■ **ASSIGNED TASK**:
Where the records below show the word "above" in a line, please copy that line.

────────────────────

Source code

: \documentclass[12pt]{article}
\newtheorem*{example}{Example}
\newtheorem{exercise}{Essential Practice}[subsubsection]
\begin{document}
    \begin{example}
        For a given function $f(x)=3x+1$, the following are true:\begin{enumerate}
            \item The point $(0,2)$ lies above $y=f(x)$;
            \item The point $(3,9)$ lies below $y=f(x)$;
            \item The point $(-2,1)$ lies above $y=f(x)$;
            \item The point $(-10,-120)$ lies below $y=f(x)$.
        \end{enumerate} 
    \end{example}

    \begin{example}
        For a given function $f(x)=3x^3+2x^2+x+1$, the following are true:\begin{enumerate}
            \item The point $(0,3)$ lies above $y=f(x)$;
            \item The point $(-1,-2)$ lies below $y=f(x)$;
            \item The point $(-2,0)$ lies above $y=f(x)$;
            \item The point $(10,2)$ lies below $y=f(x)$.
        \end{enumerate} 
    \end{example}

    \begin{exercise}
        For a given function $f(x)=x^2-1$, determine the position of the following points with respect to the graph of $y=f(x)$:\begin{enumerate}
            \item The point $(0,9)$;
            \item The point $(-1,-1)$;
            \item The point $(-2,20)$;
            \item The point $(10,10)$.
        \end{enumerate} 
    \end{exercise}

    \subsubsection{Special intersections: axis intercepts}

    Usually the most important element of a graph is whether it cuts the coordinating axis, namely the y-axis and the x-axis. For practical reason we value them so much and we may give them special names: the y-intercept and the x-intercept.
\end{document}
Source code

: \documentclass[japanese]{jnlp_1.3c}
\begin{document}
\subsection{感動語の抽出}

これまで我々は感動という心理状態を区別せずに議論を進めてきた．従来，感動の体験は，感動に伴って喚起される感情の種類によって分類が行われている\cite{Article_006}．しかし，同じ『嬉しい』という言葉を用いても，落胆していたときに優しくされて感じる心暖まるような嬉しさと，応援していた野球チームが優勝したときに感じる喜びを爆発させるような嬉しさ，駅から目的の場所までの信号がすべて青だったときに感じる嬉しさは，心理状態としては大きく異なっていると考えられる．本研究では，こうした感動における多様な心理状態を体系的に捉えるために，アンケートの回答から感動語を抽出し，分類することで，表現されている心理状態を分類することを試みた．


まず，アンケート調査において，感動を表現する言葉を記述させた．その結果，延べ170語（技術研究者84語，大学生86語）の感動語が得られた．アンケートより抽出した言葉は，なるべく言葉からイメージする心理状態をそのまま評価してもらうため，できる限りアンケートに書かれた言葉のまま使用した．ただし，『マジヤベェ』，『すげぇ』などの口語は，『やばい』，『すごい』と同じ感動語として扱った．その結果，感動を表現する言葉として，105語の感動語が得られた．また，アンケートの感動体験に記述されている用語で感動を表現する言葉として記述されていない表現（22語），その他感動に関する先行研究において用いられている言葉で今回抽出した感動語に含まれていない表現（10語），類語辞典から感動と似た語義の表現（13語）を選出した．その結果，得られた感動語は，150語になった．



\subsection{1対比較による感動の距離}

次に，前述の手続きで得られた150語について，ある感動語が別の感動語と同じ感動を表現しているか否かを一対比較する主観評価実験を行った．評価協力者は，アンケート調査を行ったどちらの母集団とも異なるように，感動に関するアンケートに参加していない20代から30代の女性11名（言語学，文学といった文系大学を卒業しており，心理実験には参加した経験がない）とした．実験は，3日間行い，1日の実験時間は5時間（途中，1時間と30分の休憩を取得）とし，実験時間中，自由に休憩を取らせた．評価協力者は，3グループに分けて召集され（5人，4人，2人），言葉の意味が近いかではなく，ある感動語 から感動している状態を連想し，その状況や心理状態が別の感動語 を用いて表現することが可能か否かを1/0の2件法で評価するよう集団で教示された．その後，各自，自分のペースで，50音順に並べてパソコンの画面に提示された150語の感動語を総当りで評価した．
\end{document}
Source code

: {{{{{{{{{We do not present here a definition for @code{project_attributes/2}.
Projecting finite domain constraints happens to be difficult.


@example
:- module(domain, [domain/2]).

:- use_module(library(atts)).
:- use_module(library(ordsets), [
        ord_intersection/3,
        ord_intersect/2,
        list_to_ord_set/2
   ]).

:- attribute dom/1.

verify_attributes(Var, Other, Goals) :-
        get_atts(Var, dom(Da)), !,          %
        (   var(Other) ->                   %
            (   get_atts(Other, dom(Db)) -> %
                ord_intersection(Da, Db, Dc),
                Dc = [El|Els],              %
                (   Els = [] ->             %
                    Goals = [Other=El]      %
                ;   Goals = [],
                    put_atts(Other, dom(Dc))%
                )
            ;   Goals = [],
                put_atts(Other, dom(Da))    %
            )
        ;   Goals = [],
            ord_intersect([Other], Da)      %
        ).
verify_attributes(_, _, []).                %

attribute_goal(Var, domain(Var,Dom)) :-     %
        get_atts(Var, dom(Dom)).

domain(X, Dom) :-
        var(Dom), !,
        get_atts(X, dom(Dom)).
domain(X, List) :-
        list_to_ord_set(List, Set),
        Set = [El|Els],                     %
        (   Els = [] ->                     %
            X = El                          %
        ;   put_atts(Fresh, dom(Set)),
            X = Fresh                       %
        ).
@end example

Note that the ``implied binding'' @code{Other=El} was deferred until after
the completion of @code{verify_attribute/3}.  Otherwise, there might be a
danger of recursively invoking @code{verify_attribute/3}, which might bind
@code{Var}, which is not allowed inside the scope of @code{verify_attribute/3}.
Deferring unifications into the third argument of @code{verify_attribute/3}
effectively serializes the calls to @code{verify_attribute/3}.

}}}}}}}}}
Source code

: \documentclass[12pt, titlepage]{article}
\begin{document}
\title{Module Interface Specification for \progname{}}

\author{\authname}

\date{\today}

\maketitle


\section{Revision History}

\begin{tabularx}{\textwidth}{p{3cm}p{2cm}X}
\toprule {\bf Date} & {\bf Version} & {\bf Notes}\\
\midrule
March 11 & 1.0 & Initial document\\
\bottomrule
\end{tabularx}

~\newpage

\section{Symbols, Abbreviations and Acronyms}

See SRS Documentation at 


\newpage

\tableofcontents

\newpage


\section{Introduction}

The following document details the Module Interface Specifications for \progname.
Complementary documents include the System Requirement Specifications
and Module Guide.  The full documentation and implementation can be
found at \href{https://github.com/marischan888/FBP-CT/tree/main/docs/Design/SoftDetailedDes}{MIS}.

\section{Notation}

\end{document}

────────────────────

■ **TASK OUTPUT**:
            \item The point $(0,2)$ lies above $y=f(x)$;
            \item The point $(-2,1)$ lies above $y=f(x)$;
            \item The point $(0,3)$ lies above $y=f(x)$;
            \item The point $(-2,0)$ lies above $y=f(x)$;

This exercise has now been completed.